Evangelicals’ attitudes toward immigrants don’t seem to have much basis in religious scripture, as Tara Isabella Burton wrote for Vox:
The Bible contains numerous passages that seem to straightforwardly exhort care for the poor, immigrants, and refugees. Isaiah 10, for example, sees God excoriating those who “turn aside the needy from justice and to rob the poor of my people of their right.” In Matthew 25 (which a Methodist pastor quoted to Jeff Sessions Monday while protesting his speech), Jesus warns his followers that those who withhold care from the poor or the refugee — “the least of these” — are seen as having done it to Jesus himself. Plenty of other verses — Leviticus 19:33–34, Jeremiah 7:5–7, Ezekiel 47:22, Zechariah 7:9–10 — express similar sentiments.
But since at least the 1970s, American evangelicals have generally been reluctant to count immigrants among those the Bible calls on them to aid.
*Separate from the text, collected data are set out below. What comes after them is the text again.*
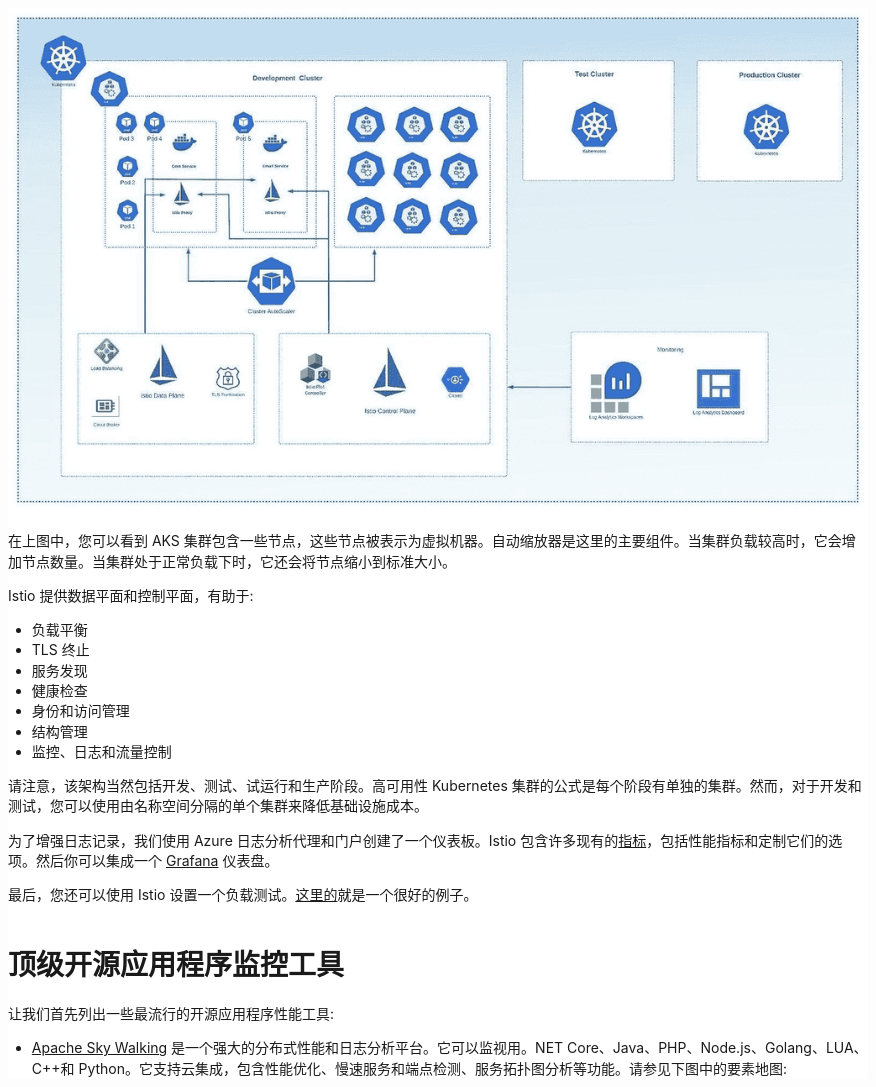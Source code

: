 ![](img/2e7fcdd75f9906c8eb8ddbc53388d8a3.png)

在上图中，您可以看到 AKS 集群包含一些节点，这些节点被表示为虚拟机器。自动缩放器是这里的主要组件。当集群负载较高时，它会增加节点数量。当集群处于正常负载下时，它还会将节点缩小到标准大小。

Istio 提供数据平面和控制平面，有助于:

*   负载平衡
*   TLS 终止
*   服务发现
*   健康检查
*   身份和访问管理
*   结构管理
*   监控、日志和流量控制

请注意，该架构当然包括开发、测试、试运行和生产阶段。高可用性 Kubernetes 集群的公式是每个阶段有单独的集群。然而，对于开发和测试，您可以使用由名称空间分隔的单个集群来降低基础设施成本。

为了增强日志记录，我们使用 Azure 日志分析代理和门户创建了一个仪表板。Istio 包含许多现有的[指标](https://istio.io/latest/docs/tasks/observability/metrics/)，包括性能指标和定制它们的选项。然后你可以集成一个 [Grafana](https://istio.io/latest/docs/tasks/observability/metrics/using-istio-dashboard/) 仪表盘。

最后，您还可以使用 Istio 设置一个负载测试。[这里的](https://github.com/istio/tools/tree/release-1.11/perf/load)就是一个很好的例子。

# 顶级开源应用程序监控工具

让我们首先列出一些最流行的开源应用程序性能工具:

*   [Apache Sky Walking](https://skywalking.apache.org/) 是一个强大的分布式性能和日志分析平台。它可以监视用。NET Core、Java、PHP、Node.js、Golang、LUA、C++和 Python。它支持云集成，包含性能优化、慢速服务和端点检测、服务拓扑图分析等功能。请参见下图中的要素地图:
Trump has further fueled that reluctance, Burton adds:
[T]he age of Trump — and the Christian nationalism he has frequently evoked as a rhetorical campaign strategy — has seen white evangelical nativist rhetoric take on a more politicized role. As Messiah College professor and historian John Fea told Vox, white evangelical pastors — and thus their parishioners — are increasingly willing to take their sermon talking points and “marching orders” from an administration buoyed, in part, by its embrace of nativism.
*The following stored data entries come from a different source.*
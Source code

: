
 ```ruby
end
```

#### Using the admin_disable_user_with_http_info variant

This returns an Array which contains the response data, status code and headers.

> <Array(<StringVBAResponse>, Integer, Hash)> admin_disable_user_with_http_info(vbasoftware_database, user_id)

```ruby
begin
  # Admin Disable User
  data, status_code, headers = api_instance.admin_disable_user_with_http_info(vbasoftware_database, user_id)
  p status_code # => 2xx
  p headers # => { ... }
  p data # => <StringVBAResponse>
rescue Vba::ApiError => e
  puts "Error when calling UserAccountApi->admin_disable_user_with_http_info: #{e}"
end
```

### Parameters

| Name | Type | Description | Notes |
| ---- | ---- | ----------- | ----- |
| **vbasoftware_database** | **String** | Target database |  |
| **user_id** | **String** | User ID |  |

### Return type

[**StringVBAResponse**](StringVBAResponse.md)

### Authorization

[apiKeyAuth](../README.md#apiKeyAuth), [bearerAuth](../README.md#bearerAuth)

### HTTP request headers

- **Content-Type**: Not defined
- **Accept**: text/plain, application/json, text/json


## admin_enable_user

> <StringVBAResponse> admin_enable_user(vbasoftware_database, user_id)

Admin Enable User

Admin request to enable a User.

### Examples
Some evangelicals have pushed back against the hardline turn immigration policy has taken under Trump. Most recently, Christianity Today, a prominent evangelical magazine, criticized Trump’s “cruelty and hostility towards immigrants and refugees” (though as my colleague Jane Coaston notes, the magazine isn’t representative of the type of evangelicals who back Trump).
Evangelical leaders, including Rev. Franklin Graham, the son of the prominent evangelist Rev. Billy Graham, also widely denounced the Trump administration’s policy of separating immigrant families in detention in the summer of 2018 (though in that instance Graham also noted his continuing enthusiasm for Trump).
But on the whole, the president’s views on immigration have drawn support from evangelicals, a key voting bloc that helped carry him to victory in battleground states in 2016. It’s a strategy that his campaign is hoping to replicate in 2020 and, so far, it appears to be working: Trump has a 75 percent approval rating among white evangelicals, compared to 42 percent among all Americans.